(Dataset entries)
_ _ _ _ _

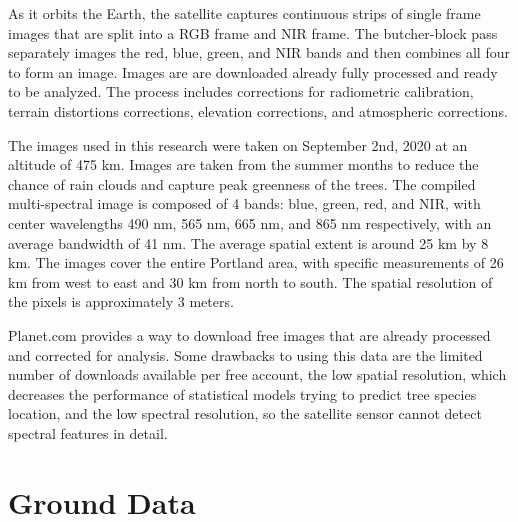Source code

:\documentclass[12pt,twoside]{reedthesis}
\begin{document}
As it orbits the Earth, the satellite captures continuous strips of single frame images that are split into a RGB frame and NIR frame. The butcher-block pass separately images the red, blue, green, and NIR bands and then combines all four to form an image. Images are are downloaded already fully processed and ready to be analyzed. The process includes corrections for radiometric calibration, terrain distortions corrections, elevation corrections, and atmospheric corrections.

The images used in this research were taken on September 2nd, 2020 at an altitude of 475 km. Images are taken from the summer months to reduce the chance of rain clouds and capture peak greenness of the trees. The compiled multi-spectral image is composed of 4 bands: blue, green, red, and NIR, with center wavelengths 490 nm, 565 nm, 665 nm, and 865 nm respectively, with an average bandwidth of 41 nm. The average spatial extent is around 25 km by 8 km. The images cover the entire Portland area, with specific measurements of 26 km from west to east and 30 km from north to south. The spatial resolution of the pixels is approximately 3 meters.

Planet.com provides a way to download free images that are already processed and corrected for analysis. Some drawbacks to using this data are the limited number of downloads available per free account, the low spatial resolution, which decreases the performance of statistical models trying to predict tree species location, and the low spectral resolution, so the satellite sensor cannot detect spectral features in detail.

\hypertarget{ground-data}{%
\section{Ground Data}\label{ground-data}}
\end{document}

_ _ _ _ _

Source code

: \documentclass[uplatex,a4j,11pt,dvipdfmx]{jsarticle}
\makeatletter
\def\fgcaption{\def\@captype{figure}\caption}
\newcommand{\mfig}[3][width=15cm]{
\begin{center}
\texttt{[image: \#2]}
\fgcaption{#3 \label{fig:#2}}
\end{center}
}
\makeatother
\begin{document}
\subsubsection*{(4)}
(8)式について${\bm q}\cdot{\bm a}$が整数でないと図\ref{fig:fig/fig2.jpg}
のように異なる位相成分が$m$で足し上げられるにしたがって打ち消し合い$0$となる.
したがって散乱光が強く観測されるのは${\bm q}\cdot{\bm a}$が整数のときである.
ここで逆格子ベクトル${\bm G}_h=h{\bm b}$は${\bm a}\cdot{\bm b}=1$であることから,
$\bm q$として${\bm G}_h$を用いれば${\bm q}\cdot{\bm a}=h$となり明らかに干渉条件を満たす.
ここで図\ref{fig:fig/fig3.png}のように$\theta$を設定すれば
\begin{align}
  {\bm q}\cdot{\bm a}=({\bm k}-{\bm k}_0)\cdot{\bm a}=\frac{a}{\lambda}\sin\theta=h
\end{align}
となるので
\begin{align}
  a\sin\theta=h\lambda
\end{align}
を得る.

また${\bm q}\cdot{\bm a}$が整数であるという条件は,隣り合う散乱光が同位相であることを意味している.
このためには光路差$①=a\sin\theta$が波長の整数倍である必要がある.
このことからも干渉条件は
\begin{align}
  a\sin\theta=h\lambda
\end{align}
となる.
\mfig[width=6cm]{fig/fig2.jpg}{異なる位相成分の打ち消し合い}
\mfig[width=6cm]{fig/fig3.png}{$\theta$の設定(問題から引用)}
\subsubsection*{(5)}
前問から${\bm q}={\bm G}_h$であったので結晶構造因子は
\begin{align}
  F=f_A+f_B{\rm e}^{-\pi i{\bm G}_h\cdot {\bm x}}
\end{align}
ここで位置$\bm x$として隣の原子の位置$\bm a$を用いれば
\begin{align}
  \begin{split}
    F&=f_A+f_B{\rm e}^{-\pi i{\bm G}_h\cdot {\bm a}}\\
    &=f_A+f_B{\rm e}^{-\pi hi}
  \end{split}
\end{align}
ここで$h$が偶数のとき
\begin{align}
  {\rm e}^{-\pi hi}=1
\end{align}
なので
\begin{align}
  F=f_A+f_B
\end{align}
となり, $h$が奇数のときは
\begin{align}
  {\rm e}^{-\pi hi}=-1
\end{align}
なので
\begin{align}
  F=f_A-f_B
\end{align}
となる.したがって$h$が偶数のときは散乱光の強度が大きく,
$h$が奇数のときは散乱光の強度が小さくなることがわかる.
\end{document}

_ _ _ _ _

:: Problem to work on ::
Every line in the records above with the string "green" in it should be shown.

:: Solution below ::
As it orbits the Earth, the satellite captures continuous strips of single frame images that are split into a RGB frame and NIR frame. The butcher-block pass separately images the red, blue, green, and NIR bands and then combines all four to form an image. Images are are downloaded already fully processed and ready to be analyzed. The process includes corrections for radiometric calibration, terrain distortions corrections, elevation corrections, and atmospheric corrections.
The images used in this research were taken on September 2nd, 2020 at an altitude of 475 km. Images are taken from the summer months to reduce the chance of rain clouds and capture peak greenness of the trees. The compiled multi-spectral image is composed of 4 bands: blue, green, red, and NIR, with center wavelengths 490 nm, 565 nm, 665 nm, and 865 nm respectively, with an average bandwidth of 41 nm. The average spatial extent is around 25 km by 8 km. The images cover the entire Portland area, with specific measurements of 26 km from west to east and 30 km from north to south. The spatial resolution of the pixels is approximately 3 meters.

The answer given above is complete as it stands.